Essential Buckingham: Buckingham and Christine McVie's “Hold Me,” “Book of Love.”
“Go Insane” (1984). Propelled in equal measures by guitar, synthesizer and paranoia, “Go Insane” is the point where Buckingham draws a line in the sand between his solo work and Fleetwood Mac. Of all his solo albums, “Go Insane” is most reflective of its era, but it is also his most angst-ridden and emotional album, as if all the bills from the “Rumours” breakups and breakdowns were coming due.
Essential Buckingham: “Go Insane,” “Slow Dancing,” “Loving Cup,” “D.W. Suite.”
“Tango in the Night” (1987). Buckingham was deep into recording a third solo album when his bandmates called, so that work was cannibalized into “Tango,” which Buckingham produced with Richard Dashut. This was the final studio album for the classic Fleetwood Mac lineup — Buckingham left the band before the “Tango” tour — but it was a strong, impeccably arranged collection that modernized Mac's sound.
Essential Buckingham: “Big Love,” “Family Man.”
“Out of the Cradle” (1992). With Fleetwood Mac in his rearview mirror (for the time being), Buckingham then proceeded to make the solo album that most resembles that band. Sonically, “Out of the Cradle” is a sequel to “Tango,” especially the excellent single “Countdown,” but there are signposts indicating the nearly whispered, stripped-down direction of his later work (“Street of Dreams”).
Essential Buckingham: “Countdown,” “Soul Drifter.”

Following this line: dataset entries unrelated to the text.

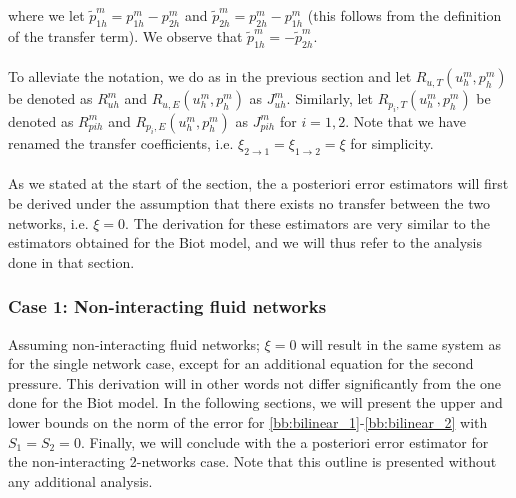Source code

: where we let $\tilde{p}_{1h}^m=p_{1h}^m-p_{2h}^m$ and $\tilde{p}_{2h}^m=p_{2h}^m-p_{1h}^m$ (this follows from the definition of the transfer term). We observe that $\tilde{p}_{1h}^m=-\tilde{p}_{2h}^m$.
\\
\\
To alleviate the notation, we do as in the previous section and let $R_{u,T}(u^m_h,p^m_h)$ be denoted as $R^m_{uh}$ and $R_{u,E}(u^m_h,p^m_h)$ as $J^m_{uh}$. Similarly, let $R_{p_i,T}(u^m_h,p^m_h)$ be denoted as $R^m_{pih}$ and $R_{p_i,E}(u^m_h,p^m_h)$ as $J^m_{pih}$ for $i=1,2$. Note that we have renamed the transfer coefficients, i.e. $\xi_{2\to 1} = \xi_{1\to 2} = \xi$ for simplicity.
\\
\\
As we stated at the start of the section, the a posteriori error estimators will first be derived under the assumption that there exists no transfer between the two networks, i.e. $\xi = 0$. The derivation for these estimators are very similar to the estimators obtained for the Biot model, and we will thus refer to the analysis done in that section. 
\subsubsection{Case 1: Non-interacting fluid networks} \label{bb:case1_res_err}
Assuming non-interacting fluid networks; $\xi = 0$ will result in the same system as for the single network case, except for an additional equation for the second pressure. This derivation will in other words not differ significantly from the one done for the Biot model. In the following sections, we will present the upper and lower bounds on the norm of the error for \eqref{bb:bilinear_1}-\eqref{bb:bilinear_2} with $S_1=S_2=0$. Finally, we will conclude with the a posteriori error estimator for the non-interacting 2-networks case. Note that this outline is presented without any additional analysis.
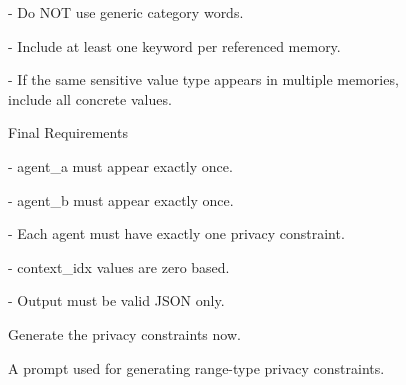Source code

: \begin{figure}[t]
\begin{tcolorbox}[
  colframe=black,
  colback=gray!10,
  arc=2mm,
  boxrule=1.5pt,
  title=\textbf{Prompts},
  fonttitle=\bfseries,
]
- Do NOT use generic category words.

- Include at least one keyword per referenced memory.

- If the same sensitive value type appears in multiple memories, include all concrete values.

Final Requirements

- agent\_a must appear exactly once.

- agent\_b must appear exactly once.

- Each agent must have exactly one privacy constraint.

- context\_idx values are zero based.

- Output must be valid JSON only.

Generate the privacy constraints now.



\end{tcolorbox}
\caption{A prompt used for generating range-type privacy constraints.}
\label{fig:prompt_dataset_4-2}
\end{figure}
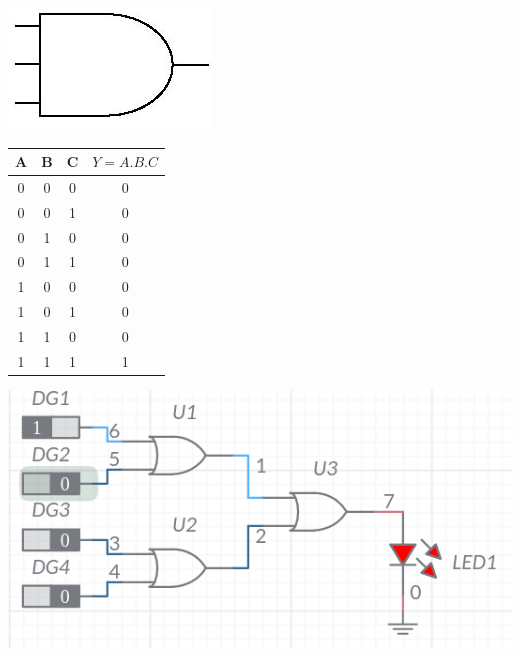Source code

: \documentclass[a4paper, 12pt]{article}
\begin{document}
\begin{minipage}[c]{.5\textwidth}
  \centering
  \includegraphics[scale=0.5]{3-input-and-gate}
\end{minipage}
\begin{minipage}{.5\textwidth}
  \begin{center}
    \begin{tabular}{ |c|c|c|c| }
      \hline
      A & B & C & $Y = A.B.C$ \\
      \hline
      0 & 0 & 0 & 0 \\
      \hline
      0 & 0 & 1 & 0 \\
      \hline
      0 & 1 & 0 & 0 \\
      \hline
      0 & 1 & 1 & 0 \\
      \hline
      1 & 0 & 0 & 0 \\
      \hline 
      1 & 0 & 1 & 0 \\
      \hline
      1 & 1 & 0 & 0 \\
      \hline
      1 & 1 & 1 & 1 \\
      \hline
    \end{tabular}
  \end{center}
\end{minipage}

\begin{centering}
  \includegraphics[scale=0.5]{4-input-or}
\end{centering}
\end{document}
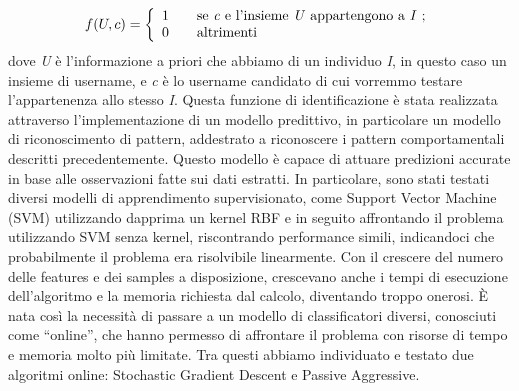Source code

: \[ f(U,c) = \left\{
\begin{array}{l l}
	1 & \quad \text{se \textit{c} e l'insieme \textit{U} appartengono a \textit{I} ;}\\
	0 & \quad \text{altrimenti}
	\end{array} \right.\] dove \textit{U} è l'informazione a priori che abbiamo di un individuo \textit{I}, in questo caso un insieme di username, e \textit{c} è lo username candidato di cui vorremmo testare l'appartenenza allo stesso \textit{I}.
Questa funzione di identificazione è stata realizzata attraverso l'implementazione di un modello predittivo, in particolare un modello di riconoscimento di pattern, addestrato a riconoscere i pattern comportamentali descritti precedentemente. Questo modello è capace di attuare predizioni accurate in base alle osservazioni fatte sui dati estratti. In particolare, sono stati testati diversi modelli di apprendimento supervisionato, come Support Vector Machine (SVM) utilizzando dapprima un kernel RBF e in seguito affrontando il problema utilizzando SVM senza kernel, riscontrando performance simili, indicandoci che probabilmente il problema era risolvibile linearmente. Con il crescere del numero delle features e dei samples a disposizione, crescevano anche i tempi di esecuzione dell'algoritmo e la memoria richiesta dal calcolo, diventando troppo onerosi. È nata così la necessità di passare a un modello di classificatori diversi, conosciuti come “online”, che hanno permesso di affrontare il problema con risorse di tempo e memoria molto più limitate. Tra questi abbiamo individuato e testato due algoritmi online: Stochastic Gradient Descent e Passive Aggressive.

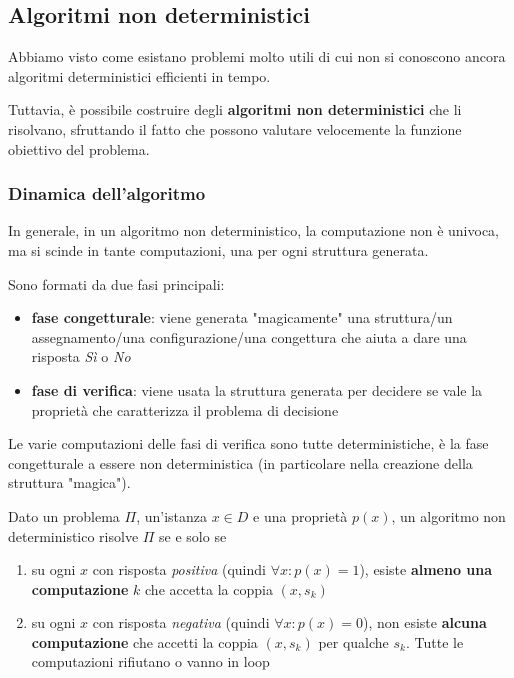 \subsection{Algoritmi non deterministici}

Abbiamo visto come esistano problemi molto utili di cui non si conoscono ancora algoritmi deterministici efficienti in tempo.

Tuttavia, è possibile costruire degli \textbf{algoritmi non deterministici} che li risolvano, sfruttando il fatto che possono valutare velocemente la funzione obiettivo del problema.

\subsubsection{Dinamica dell'algoritmo}

In generale, in un algoritmo non deterministico, la computazione non è univoca, ma si scinde in tante computazioni, una per ogni struttura generata.

\newpage

Sono formati da due fasi principali: 
\begin{itemize}
	\item \textbf{fase congetturale}: viene generata "magicamente" una struttura/un assegnamento/una configurazione/una congettura che aiuta a dare una risposta \textit{Sì} o \textit{No}
	\item \textbf{fase di verifica}: viene usata la struttura generata per decidere se vale la proprietà che caratterizza il problema di decisione
\end{itemize}

Le varie computazioni delle fasi di verifica sono tutte deterministiche, è la fase congetturale a essere non deterministica (in particolare nella creazione della struttura "magica").

Dato un problema $\Pi$, un'istanza $x \in D$ e una proprietà $p(x)$, un algoritmo non deterministico risolve $\Pi$ se e solo se
\begin{enumerate}
	\item su ogni $x$ con risposta \textit{positiva} (quindi $\forall x: p(x) = 1$), esiste \textbf{almeno una computazione} $k$ che accetta la coppia $(x, s_k)$
	\item su ogni $x$ con risposta \textit{negativa} (quindi $\forall x: p(x) = 0$), non esiste \textbf{alcuna computazione} che accetti la coppia $(x, s_k)$ per qualche $s_k$. Tutte le computazioni rifiutano o vanno in loop
\end{enumerate}

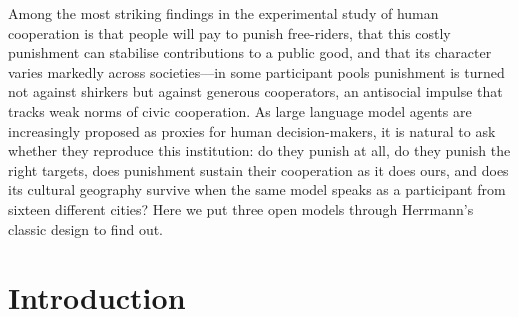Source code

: \documentclass[openacc]{rsproca_new}
\begin{document}
\begin{fmtext}
Among the most striking findings in the experimental study of human cooperation is that people will pay to punish free-riders, that this costly punishment can stabilise contributions to a public good, and that its character varies markedly across societies---in some participant pools punishment is turned not against shirkers but against generous cooperators, an antisocial impulse that tracks weak norms of civic cooperation. As large language model agents are increasingly proposed as proxies for human decision-makers, it is natural to ask whether they reproduce this institution: do they punish at all, do they punish the right targets, does punishment sustain their cooperation as it does ours, and does its cultural geography survive when the same model speaks as a participant from sixteen different cities? Here we put three open models through Herrmann's classic design to find out.
\end{fmtext}

\maketitle

\section{Introduction}
\end{document}
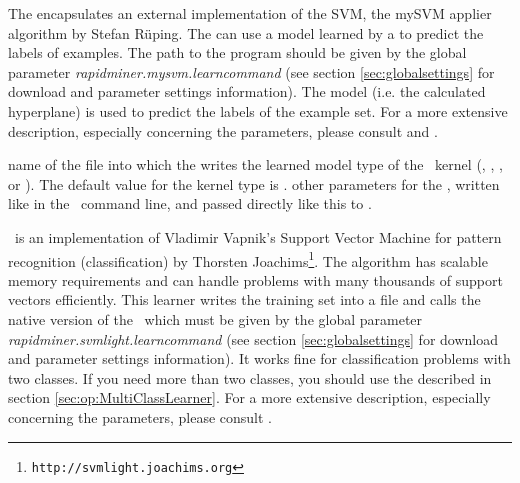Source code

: \opdescr The  encapsulates an external implementation of the 
SVM, the mySVM applier algorithm by Stefan R\"uping. 
   The  can use a model learned by a  to predict
the labels of examples.
   The path to the program should be given by the global parameter 
{\em rapidminer.mysvm.learncommand} (see section \ref{sec:globalsettings} for 
download and parameter settings information). 
   The model (i.e. the calculated hyperplane) is used to predict the labels
of the example set. For a more extensive description, especially concerning
the parameters, please consult \cite{Rueping/2000a} and \cite{Vapnik/98a}.





\learnerio

\begin{parameters}
 name of the file into which the  writes the learned model
 type of the \SVMlight\ kernel
(, 
, 
, or
). 
The default value for the kernel type is
.
 other parameters for the \SVMlight,
written like in the \SVMlight\ command line, and passed directly like this to \SVMlight.
\end{parameters}

\opdescr \SVMlight\ is an implementation of Vladimir Vapnik's Support Vector Machine\cite{Vapnik/98a} for
pattern recognition (classification) by Thorsten Joachims\footnote{\texttt{http://svmlight.joachims.org}}.
The algorithm has scalable memory requirements and can handle problems with many thousands of support vectors efficiently.  
This learner writes the training set into a file and calls the native version of the \SVMlight\
which must be given by the global parameter {\em rapidminer.svmlight.learncommand} 
(see section \ref{sec:globalsettings} for download and parameter settings information). 
It works fine for classification problems with two classes. If you need
more than two classes, you should use the \op{MultiClassLearner} described in section 
\ref{sec:op:MultiClassLearner}. For a more extensive description,
especially concerning the parameters, please consult \cite{Joachims/99a}.





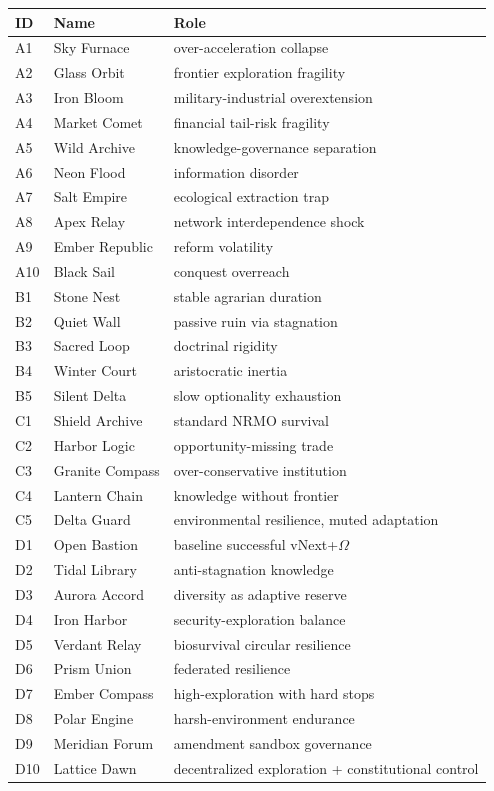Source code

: \documentclass[11pt,a4paper]{article}
\theoremstyle{definition}\newtheorem{definition}{Definition}[section]
\begin{document}
\begin{longtable}{@{}llp{7cm}@{}}\toprule
ID&Name&Role\\\midrule\endhead
A1&Sky Furnace&over-acceleration collapse\\A2&Glass Orbit&frontier exploration fragility\\
A3&Iron Bloom&military-industrial overextension\\A4&Market Comet&financial tail-risk fragility\\
A5&Wild Archive&knowledge-governance separation\\A6&Neon Flood&information disorder\\
A7&Salt Empire&ecological extraction trap\\A8&Apex Relay&network interdependence shock\\
A9&Ember Republic&reform volatility\\A10&Black Sail&conquest overreach\\
B1&Stone Nest&stable agrarian duration\\B2&Quiet Wall&passive ruin via stagnation\\
B3&Sacred Loop&doctrinal rigidity\\B4&Winter Court&aristocratic inertia\\
B5&Silent Delta&slow optionality exhaustion\\
C1&Shield Archive&standard NRMO survival\\C2&Harbor Logic&opportunity-missing trade\\
C3&Granite Compass&over-conservative institution\\C4&Lantern Chain&knowledge without frontier\\
C5&Delta Guard&environmental resilience, muted adaptation\\
D1&Open Bastion&baseline successful vNext+$\Omega$\\D2&Tidal Library&anti-stagnation knowledge\\
D3&Aurora Accord&diversity as adaptive reserve\\D4&Iron Harbor&security-exploration balance\\
D5&Verdant Relay&biosurvival circular resilience\\D6&Prism Union&federated resilience\\
D7&Ember Compass&high-exploration with hard stops\\D8&Polar Engine&harsh-environment endurance\\
D9&Meridian Forum&amendment sandbox governance\\D10&Lattice Dawn&decentralized exploration + constitutional control\\
\bottomrule\end{longtable}
\end{document}
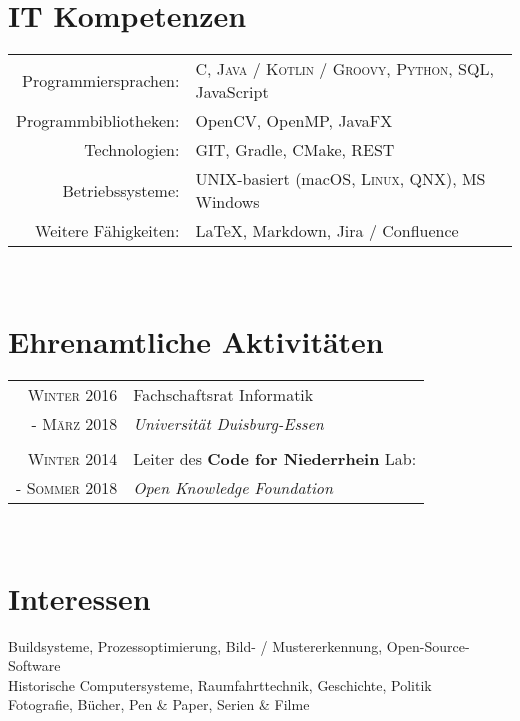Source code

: \documentclass[10pt,a4paper]{article}
\begin{document}
\section{IT Kompetenzen}

\begin{tabular}{rl}
	Programmiersprachen:	& \textsc{C}, \textsc{Java / Kotlin / Groovy}, \textsc{Python}, SQL, JavaScript \\
	Programmbibliotheken:	& OpenCV, OpenMP, JavaFX \\
	Technologien:			& GIT, Gradle, CMake, REST \\
	Betriebssysteme:		& UNIX-basiert (macOS, \textsc{Linux}, \textsc{QNX}), MS Windows \\
	Weitere F\"ahigkeiten:	& {\fb \LaTeX}\setmainfont[SmallCapsFont=Fontin-SmallCaps.otf]{Fontin.otf}, Markdown, Jira / Confluence \\
\end{tabular} \\


\section{Ehrenamtliche Aktivit\"aten}

\begin{tabular}{rl}
	\textsc{Winter} 2016		& Fachschaftsrat Informatik \\
	- \textsc{M\"arz} 2018	& \emph{Universit\"at Duisburg-Essen} \\
	& \\
	
	\textsc{Winter} 2014		& Leiter des \textbf{Code for Niederrhein} Lab: \\
	- \textsc{Sommer} 2018	& \emph{Open Knowledge Foundation} \\
\end{tabular} \\


\section{Interessen}
Buildsysteme, Prozessoptimierung, Bild- / Mustererkennung, Open-Source-Software \\
Historische Computersysteme, Raumfahrttechnik, Geschichte, Politik \\
Fotografie, B\"ucher, Pen \& Paper, Serien \& Filme
\end{document}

“Say You Will” (2003). A Fleetwood Mac album in name only, “Say You Will” plays like Buckingham and Nicks solo albums shuffled together — barely any cohesion or sense of band, despite some excellent songs from both players. With Christine McVie retired, the warm blanket of vocals that wrapped around Fleetwood Mac during its best years is seemingly retired, as well.
Essential Buckingham: “Red Rover,” “Murrow Turning Over in His Grave.”
“Under the Skin” (2006). Buckingham's first solo album in 14 years was a spare, atmospheric collection that resembled modern indie freak folk more than it did Fleetwood Mac. The collection hinted at hard-won peace of mind and domesticity — the last sound on the album featured one of Buckingham's children yelling “Daddy!” — as well as renewed artistic energy.
Essential Buckingham: “Castaway Dreams,” “Flying Down Juniper.”
“Gift of Screws” (2008).
The Emily Dickinson-referencing title rightly suggests that Buckingham is going at it harder on this “Gift of Screws,” and after the sweetness and refracted light of “Under the Skin,” Buckingham is more willing to get loud, particularly on “Wait For You” (featuring Mick Fleetwood and John McVie) and the growling demonic laughter in the title track. The music is still pretty this time around, but going a little insane again.
Essential Buckingham: “Wait For You,” “Treason,” “Gift of Screws.”
“Seeds We Sow” (2011). After 30 years under contract with Warner Bros. as a solo artist, Buckingham left the company and released “Seeds We Sow” on his own label, Mind Kit.
The resulting self-produced album sounds crisp, direct and homemade in all the right ways, and standout tracks such as “When She Comes Down” and the astonishingly intricate “In Our Own Time” are accompanied by a lilting cover of The Rolling Stones' “She Smiles Sweetly.”
Essential Buckingham: “In Our Own Time,” “She Smiles Sweetly.”